Problem details:
Can you restate the lines of the entries below, word for word, from the first one through the line that includes "Functionality requirements"?

═══ The data ═══

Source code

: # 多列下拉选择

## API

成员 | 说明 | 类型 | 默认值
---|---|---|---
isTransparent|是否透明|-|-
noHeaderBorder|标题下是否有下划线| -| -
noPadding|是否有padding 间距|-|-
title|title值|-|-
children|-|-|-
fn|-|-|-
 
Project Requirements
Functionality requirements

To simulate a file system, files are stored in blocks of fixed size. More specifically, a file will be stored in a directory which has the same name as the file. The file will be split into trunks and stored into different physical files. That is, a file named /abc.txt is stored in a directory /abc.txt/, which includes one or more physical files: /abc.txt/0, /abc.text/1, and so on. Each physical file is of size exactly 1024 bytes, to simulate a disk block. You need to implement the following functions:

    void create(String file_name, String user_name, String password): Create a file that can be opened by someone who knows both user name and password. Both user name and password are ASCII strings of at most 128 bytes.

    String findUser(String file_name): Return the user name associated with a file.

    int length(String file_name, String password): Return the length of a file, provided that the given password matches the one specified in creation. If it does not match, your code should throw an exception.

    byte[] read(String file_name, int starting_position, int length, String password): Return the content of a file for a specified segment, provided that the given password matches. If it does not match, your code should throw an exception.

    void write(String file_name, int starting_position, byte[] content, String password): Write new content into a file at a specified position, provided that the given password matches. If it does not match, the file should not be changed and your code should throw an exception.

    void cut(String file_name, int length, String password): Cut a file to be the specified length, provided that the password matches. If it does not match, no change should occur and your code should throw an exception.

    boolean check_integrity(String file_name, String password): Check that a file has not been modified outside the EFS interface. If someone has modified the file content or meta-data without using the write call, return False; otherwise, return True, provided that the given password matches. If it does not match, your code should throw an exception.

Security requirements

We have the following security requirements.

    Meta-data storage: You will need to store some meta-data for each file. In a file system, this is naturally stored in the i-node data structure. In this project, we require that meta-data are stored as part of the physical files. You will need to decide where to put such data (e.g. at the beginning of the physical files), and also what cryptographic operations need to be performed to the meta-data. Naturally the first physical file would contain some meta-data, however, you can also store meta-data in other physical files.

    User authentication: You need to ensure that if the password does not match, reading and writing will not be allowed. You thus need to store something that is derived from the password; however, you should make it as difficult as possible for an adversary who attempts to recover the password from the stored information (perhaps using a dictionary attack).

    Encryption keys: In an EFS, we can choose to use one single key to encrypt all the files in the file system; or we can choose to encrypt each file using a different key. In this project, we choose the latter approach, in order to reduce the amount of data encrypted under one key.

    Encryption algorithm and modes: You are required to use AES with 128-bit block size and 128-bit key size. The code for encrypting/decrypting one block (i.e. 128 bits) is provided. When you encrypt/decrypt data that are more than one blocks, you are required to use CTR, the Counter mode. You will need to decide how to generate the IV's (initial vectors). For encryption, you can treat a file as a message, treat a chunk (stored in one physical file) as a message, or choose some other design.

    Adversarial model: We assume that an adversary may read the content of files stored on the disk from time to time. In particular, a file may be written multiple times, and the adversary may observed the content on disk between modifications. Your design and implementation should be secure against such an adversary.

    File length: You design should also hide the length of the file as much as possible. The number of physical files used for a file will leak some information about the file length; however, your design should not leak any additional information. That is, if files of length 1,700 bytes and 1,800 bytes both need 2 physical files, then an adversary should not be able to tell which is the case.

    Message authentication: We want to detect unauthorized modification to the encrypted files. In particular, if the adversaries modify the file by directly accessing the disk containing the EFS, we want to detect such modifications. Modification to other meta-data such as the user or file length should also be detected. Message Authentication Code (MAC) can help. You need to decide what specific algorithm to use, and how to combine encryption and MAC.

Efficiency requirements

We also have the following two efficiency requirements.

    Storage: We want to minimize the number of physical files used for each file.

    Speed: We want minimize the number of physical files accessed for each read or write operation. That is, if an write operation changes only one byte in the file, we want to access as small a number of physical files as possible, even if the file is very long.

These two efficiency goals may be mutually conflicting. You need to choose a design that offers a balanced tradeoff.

═══

Finished task:
Source code

: # 多列下拉选择

## API

成员 | 说明 | 类型 | 默认值
---|---|---|---
isTransparent|是否透明|-|-
noHeaderBorder|标题下是否有下划线| -| -
noPadding|是否有padding 间距|-|-
title|title值|-|-
children|-|-|-
fn|-|-|-
 
Project Requirements
Functionality requirements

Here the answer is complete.